Stored data entries:
•••
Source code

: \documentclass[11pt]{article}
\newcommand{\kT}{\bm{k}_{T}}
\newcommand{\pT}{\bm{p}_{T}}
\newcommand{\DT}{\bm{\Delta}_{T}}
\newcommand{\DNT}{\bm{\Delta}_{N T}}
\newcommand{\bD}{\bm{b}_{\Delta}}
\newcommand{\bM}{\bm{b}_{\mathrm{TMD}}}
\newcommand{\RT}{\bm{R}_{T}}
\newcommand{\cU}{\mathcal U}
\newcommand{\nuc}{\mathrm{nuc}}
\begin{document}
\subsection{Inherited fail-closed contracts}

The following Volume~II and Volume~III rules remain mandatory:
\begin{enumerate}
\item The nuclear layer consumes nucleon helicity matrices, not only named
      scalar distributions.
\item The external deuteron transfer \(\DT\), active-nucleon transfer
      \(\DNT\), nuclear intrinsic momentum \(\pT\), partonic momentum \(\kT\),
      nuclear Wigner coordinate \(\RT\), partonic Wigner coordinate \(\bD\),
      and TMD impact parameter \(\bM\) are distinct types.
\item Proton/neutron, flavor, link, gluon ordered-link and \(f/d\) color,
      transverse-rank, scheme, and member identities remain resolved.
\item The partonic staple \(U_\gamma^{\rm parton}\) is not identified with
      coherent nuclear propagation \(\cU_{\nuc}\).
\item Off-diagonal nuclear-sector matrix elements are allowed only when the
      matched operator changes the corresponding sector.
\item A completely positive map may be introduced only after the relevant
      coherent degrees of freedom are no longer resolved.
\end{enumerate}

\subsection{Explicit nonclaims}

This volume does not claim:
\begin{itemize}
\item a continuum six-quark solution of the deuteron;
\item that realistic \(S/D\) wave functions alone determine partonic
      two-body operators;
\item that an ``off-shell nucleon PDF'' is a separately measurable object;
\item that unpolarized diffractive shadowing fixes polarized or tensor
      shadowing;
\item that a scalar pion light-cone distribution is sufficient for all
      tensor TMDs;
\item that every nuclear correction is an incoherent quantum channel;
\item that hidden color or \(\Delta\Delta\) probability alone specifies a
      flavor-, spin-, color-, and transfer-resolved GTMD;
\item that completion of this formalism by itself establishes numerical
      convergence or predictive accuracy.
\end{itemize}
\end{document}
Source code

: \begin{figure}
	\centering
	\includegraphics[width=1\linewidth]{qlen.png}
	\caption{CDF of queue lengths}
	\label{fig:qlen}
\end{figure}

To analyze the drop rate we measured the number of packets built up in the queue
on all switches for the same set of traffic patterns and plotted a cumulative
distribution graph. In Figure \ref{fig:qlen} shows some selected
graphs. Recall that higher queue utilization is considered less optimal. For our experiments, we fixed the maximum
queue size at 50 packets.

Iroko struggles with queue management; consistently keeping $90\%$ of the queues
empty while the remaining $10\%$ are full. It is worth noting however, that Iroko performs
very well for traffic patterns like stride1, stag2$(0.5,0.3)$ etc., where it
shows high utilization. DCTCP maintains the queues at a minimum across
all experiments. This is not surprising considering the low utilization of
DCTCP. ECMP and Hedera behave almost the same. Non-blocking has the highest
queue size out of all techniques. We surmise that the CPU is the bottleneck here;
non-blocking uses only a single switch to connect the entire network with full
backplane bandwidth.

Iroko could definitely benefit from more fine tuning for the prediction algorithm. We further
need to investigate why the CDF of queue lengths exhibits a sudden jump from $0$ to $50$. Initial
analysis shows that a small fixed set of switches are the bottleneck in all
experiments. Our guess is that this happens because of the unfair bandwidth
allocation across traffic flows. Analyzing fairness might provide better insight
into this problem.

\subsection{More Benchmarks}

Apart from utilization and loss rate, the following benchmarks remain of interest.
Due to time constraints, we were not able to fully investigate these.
•••
▸ **Requirement**
Give the count of lines in the data above that hold the string "bandwidth", with no additional words.

▸ **Output for this task**
2